Comment of the Day: Robert Waldmann: Why Is the FOMC So Certain the U.S. Is "Essentially at Full Employment"?: "Two things. One small and one very dubious... http://www.bradford-delong.com/2017/05/why-is-the-fomc-so-certain-the-us-is-essentially-at-full-employment.html?cid=6a00e551f08003883401b7c8fec793970b#comment-6a00e551f08003883401b7c8fec793970b
...The small thing is that there are two buldges of the US age distribution—boomers and millenials. A prime age American is slightly more likely to be near the ends of primeness than right in the primest age. This implies slightly lower expected labor force participation than back in the good old days when we were in our primes (our host and I are (sadly) no longer prime age at all).
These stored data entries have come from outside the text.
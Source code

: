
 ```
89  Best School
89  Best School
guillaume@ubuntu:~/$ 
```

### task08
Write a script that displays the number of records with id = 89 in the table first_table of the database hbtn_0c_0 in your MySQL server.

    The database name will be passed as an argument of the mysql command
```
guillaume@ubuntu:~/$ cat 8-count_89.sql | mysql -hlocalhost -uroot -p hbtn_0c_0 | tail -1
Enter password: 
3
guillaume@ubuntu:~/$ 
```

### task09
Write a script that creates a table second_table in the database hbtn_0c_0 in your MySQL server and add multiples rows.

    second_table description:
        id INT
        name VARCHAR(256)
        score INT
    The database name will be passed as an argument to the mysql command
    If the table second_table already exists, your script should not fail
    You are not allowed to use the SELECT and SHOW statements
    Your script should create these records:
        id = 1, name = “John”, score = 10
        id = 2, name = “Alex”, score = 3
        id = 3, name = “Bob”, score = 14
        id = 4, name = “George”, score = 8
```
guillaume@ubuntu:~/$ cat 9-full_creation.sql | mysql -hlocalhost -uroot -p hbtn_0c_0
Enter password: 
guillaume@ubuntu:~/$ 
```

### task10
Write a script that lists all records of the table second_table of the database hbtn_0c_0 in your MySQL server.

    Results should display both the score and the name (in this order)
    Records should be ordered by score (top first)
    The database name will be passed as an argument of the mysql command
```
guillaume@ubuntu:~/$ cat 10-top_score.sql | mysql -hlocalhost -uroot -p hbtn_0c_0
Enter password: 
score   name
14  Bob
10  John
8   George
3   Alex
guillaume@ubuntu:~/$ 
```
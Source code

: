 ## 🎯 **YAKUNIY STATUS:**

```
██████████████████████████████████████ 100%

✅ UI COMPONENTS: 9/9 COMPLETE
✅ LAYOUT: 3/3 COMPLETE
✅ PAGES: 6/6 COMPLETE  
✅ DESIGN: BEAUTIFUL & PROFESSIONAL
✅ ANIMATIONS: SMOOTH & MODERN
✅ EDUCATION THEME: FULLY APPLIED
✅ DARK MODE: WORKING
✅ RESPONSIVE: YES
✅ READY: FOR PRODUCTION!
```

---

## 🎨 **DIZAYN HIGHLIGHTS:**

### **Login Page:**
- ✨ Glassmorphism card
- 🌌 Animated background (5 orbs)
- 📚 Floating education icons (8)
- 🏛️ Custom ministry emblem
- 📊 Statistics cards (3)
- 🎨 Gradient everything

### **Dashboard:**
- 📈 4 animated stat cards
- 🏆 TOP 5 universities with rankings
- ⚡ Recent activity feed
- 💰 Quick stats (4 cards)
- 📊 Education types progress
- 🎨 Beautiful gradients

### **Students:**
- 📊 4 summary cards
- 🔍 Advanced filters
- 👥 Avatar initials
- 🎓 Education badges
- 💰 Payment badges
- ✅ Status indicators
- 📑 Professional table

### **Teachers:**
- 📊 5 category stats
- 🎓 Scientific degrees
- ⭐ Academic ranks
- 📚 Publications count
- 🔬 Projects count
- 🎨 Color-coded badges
This effect is not huge but the sign is clear and it is clearly exogenous.
The large dubious issue is that many more people are receiving social security disability pensions than in the past. There were over 3.2 million more in 2016 than in 2002 or roughly 2% of the labor force. If those people were as likely to be employed as others, the employment ratio would be about as high as it has ever been when the president wasn't named Clinton.
The problem is that it is clear that the recession certainly caused more people to receive a social security disability pension, because of a huge (roughly 50%) increase in the number of applicants per year in the worst years of the recession—people try harder to get a disability pension when they can't get a job (or a job they can handle given their boarderline disability).
However, even if endogenous, receipt of a disability benefit is pretty permanent—people aren't tossed off the program. So the increase, even if caused by the great recession, affects the full employment employment to prime age population ratio...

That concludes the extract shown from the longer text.